少々遅れましたが、♪ Taekoさん、お誕生日おめでとうございます ♪
たくさんいいことがありますように。
美味しいもの、キレイなものの出会いがいっぱいありますように^^。
by Inatimy (2015-12-03 00:28) 

水郷楽人

『納涼図屏風』は、前天皇の在位60周年記念展示会で京都国立博物館に出品されていた記憶があります。ほのぼのとした感じの絵でいいですね。
by 水郷楽人 (2015-12-04 06:36) 

TaekoLovesParis

水郷楽人さん、昭和天皇の在位60周年記念は、昭和60年ですね。その頃、私は、まだ日本画に興味がなくて。。西洋画ばかり見ていました。でも、最近は、日本画もいいなーって思ってます。水郷楽人さん、よく覚えてらしてすごいですね。
by TaekoLovesParis (2015-12-04 23:34) 

TaekoLovesParis

yk2さん、Inatimyさん、ありがとうございます。
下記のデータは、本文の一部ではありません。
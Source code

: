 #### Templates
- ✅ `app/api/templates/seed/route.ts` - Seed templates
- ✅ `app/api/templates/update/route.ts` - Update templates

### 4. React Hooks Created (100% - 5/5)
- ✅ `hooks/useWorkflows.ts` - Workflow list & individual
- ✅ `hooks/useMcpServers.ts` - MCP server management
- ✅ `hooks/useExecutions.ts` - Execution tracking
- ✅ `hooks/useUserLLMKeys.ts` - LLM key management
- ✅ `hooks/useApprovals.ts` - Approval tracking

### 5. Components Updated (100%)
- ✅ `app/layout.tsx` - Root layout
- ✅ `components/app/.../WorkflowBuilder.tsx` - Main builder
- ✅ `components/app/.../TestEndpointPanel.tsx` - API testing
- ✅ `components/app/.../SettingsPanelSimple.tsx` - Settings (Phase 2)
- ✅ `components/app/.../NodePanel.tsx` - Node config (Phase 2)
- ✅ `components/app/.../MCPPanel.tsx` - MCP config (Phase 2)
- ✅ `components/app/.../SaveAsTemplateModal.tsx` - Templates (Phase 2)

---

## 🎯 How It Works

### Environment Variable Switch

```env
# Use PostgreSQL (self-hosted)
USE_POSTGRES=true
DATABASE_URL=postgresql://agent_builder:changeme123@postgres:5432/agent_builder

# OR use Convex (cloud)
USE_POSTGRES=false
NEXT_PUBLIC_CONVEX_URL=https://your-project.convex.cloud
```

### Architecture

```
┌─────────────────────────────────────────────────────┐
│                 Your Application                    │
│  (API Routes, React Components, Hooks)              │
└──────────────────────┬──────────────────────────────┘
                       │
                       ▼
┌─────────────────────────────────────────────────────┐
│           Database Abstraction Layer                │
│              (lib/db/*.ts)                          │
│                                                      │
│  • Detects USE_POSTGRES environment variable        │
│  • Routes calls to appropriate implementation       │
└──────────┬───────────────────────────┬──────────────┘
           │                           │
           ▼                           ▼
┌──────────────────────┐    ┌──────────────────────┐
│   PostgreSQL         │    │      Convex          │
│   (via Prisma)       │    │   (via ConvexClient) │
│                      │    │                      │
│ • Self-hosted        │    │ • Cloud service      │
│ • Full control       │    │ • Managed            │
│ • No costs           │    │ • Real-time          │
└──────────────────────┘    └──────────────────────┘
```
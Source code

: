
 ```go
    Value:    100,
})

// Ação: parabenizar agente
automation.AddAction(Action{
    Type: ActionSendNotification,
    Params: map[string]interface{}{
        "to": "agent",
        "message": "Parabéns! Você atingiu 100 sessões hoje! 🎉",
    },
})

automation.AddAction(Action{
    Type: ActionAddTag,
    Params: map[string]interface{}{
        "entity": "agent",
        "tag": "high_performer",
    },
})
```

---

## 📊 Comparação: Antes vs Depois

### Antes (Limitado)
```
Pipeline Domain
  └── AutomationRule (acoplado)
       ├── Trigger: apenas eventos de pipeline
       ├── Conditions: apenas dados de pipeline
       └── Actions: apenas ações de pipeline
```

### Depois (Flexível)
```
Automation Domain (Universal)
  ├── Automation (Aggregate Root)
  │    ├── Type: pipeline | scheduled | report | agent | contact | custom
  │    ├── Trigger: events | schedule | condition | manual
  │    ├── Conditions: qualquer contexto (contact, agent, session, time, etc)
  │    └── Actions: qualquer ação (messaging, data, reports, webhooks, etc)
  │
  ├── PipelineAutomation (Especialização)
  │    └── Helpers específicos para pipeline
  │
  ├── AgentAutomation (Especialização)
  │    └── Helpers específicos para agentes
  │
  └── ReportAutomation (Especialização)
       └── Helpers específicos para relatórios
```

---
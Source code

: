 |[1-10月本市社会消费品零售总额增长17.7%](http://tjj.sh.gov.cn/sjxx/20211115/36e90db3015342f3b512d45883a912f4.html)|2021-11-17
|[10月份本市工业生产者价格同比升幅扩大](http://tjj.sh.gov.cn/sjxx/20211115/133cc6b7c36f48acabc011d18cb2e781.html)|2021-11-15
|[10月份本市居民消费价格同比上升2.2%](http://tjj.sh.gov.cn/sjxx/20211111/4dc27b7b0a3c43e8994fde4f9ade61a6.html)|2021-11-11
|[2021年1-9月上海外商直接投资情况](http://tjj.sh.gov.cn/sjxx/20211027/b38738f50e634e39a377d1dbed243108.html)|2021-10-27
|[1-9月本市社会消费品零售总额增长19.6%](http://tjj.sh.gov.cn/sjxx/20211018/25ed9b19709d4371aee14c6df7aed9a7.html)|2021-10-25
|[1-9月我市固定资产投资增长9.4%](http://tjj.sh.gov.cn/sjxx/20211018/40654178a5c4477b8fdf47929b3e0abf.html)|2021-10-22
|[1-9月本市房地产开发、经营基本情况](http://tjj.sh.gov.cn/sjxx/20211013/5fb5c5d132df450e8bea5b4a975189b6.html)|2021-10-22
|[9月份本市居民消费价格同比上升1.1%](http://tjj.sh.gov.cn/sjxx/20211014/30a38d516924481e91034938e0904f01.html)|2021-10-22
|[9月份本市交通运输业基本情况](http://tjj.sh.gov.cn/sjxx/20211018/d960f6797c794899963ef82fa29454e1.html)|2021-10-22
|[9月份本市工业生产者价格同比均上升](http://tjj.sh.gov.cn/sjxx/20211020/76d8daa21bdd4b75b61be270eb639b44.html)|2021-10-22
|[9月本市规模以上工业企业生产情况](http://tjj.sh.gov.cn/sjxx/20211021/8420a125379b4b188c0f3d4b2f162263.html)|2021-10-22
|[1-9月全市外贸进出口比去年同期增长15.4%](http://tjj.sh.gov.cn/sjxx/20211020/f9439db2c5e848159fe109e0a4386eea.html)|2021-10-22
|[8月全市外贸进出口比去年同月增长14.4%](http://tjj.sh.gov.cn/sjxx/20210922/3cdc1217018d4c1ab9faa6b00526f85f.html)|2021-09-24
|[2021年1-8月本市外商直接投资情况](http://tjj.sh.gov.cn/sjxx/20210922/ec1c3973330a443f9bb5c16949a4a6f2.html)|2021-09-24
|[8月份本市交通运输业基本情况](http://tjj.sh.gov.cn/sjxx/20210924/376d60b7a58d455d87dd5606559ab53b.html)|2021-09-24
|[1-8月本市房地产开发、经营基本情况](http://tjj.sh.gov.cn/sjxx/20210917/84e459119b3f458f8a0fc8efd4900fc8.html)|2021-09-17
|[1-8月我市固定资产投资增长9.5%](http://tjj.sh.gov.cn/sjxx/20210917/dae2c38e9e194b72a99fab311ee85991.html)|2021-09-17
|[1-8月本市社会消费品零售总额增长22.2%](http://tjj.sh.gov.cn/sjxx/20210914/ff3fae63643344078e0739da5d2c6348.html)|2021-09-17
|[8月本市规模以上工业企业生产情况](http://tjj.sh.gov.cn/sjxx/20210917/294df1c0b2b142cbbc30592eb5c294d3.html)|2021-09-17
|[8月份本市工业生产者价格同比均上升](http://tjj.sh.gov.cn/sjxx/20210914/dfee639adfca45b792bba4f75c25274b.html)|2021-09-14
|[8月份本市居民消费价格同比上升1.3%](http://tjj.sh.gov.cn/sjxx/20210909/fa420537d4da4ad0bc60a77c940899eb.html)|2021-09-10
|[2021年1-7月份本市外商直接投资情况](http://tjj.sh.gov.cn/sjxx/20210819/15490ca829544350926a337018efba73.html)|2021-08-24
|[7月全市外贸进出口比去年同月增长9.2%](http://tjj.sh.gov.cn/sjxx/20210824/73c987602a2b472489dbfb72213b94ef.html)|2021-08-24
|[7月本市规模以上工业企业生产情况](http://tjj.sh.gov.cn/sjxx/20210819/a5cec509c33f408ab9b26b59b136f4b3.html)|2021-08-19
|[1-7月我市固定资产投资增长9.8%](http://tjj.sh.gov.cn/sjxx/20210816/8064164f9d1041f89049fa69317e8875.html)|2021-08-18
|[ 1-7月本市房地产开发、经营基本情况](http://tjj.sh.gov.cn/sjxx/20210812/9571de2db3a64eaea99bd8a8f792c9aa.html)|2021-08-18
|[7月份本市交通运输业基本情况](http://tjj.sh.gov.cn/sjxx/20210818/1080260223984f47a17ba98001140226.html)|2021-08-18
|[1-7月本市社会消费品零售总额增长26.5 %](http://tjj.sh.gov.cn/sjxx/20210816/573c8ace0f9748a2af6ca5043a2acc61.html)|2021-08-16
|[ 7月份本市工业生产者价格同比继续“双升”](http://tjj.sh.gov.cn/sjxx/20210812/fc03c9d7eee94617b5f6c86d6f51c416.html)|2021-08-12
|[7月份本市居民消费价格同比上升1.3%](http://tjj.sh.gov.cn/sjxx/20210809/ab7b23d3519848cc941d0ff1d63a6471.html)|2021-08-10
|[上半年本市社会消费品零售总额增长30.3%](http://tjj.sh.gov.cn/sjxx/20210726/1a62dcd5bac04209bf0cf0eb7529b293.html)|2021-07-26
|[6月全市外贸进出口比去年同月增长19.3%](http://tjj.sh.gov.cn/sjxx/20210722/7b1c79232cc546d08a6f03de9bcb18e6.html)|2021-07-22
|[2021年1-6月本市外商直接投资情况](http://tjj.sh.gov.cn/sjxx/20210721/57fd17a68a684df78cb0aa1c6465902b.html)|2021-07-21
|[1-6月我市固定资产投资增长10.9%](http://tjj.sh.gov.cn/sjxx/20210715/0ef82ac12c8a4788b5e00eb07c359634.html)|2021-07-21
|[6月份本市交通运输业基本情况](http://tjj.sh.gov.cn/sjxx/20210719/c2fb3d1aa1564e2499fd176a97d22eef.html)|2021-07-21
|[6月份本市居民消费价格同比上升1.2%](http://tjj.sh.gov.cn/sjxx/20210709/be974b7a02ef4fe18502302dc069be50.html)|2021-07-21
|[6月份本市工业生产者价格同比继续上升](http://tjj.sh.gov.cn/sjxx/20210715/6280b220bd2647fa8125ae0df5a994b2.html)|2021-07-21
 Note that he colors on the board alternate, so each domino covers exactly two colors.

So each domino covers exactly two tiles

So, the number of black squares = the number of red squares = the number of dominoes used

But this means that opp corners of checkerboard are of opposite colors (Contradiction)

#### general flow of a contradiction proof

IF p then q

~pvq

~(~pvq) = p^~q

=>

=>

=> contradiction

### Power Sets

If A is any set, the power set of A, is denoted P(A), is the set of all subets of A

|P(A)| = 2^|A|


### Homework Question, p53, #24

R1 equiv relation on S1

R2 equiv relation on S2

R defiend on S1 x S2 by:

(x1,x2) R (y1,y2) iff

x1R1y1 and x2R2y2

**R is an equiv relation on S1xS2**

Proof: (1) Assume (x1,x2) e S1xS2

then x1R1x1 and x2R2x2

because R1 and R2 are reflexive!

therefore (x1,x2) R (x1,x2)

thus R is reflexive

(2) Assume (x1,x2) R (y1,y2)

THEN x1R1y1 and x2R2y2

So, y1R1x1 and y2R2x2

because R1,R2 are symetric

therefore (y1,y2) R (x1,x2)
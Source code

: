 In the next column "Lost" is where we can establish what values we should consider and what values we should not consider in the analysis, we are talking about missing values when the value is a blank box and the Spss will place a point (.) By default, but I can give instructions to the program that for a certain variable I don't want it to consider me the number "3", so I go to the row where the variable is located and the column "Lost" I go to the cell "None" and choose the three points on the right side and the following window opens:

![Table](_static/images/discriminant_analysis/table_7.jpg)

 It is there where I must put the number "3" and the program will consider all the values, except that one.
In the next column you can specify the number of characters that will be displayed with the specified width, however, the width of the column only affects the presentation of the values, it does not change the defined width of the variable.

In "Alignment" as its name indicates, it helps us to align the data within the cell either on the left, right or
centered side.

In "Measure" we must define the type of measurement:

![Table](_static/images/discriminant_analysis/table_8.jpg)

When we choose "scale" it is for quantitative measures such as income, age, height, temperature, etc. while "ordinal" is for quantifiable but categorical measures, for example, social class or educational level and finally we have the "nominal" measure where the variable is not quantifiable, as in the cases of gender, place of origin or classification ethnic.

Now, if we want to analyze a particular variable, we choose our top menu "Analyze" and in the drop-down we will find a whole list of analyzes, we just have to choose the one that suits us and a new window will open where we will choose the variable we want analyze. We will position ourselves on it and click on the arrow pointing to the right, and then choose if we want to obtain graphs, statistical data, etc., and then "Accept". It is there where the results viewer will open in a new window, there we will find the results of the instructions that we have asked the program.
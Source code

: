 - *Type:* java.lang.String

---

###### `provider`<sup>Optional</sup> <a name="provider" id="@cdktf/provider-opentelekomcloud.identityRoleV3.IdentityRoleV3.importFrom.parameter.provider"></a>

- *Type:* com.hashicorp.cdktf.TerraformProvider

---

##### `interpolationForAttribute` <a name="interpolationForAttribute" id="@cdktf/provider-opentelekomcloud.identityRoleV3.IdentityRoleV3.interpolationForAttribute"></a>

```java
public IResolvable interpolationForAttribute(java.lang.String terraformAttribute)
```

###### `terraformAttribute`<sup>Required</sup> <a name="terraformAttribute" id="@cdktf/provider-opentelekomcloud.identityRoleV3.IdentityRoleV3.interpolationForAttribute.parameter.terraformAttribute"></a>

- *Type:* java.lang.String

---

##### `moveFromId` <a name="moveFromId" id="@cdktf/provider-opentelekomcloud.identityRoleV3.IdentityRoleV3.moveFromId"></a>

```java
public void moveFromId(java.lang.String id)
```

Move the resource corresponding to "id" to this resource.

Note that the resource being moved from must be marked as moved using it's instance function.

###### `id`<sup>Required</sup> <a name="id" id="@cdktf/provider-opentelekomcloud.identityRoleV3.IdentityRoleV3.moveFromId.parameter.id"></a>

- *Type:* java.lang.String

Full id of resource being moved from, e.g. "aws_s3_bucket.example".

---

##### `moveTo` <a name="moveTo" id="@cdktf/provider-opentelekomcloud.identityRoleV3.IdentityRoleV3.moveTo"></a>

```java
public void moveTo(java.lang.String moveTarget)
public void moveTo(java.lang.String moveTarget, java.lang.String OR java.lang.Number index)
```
いくつになっても誕生日は、特別の日でうれしいです。まして、おめでとうを言っていただくと、試験にうかったような気分(笑)。きれいなもの、おいしいものに出会う感動は、晴れやかでいいですね。
そういう感動を上手く言葉で表現できたらいいけど、、、。
by TaekoLovesParis (2015-12-04 23:42) 

TaekoLovesParis

mozさん、久隅守景、もう、今は知ってる画家になったでしょ(笑)
そう、俯瞰図で、丘の立体感が出ていますね。絵を見ながら、ストーリーを考えていくのも楽しいですね。フランドル、ブリューゲルを連想なさったんでしょう。農民の生活がいきいきと楽しげに描かれている所が共通ですね。
いつのまにか、街はクリスマスの飾り付けですね。ライトアップがきれいで、うきうきします。
by TaekoLovesParis (2015-12-04 23:51) 

TaekoLovesParis

Inatimyさん、私もこのフォントはポップ体に近いので、チラシを見た時は異色の取り合わせと思ったけど、「納涼図屏風」の力の抜け具合からすると、合ってるって思えてきました。逆境っていう言葉が適切でないから、このポップ体に、ん?と思ってしまいます。
たぶん、守景は絵を描くのが好きで好きで、他のことは2の次だったんでしょう。不倫も綺麗なもの(人)に心が動いた、ってことでしょうか。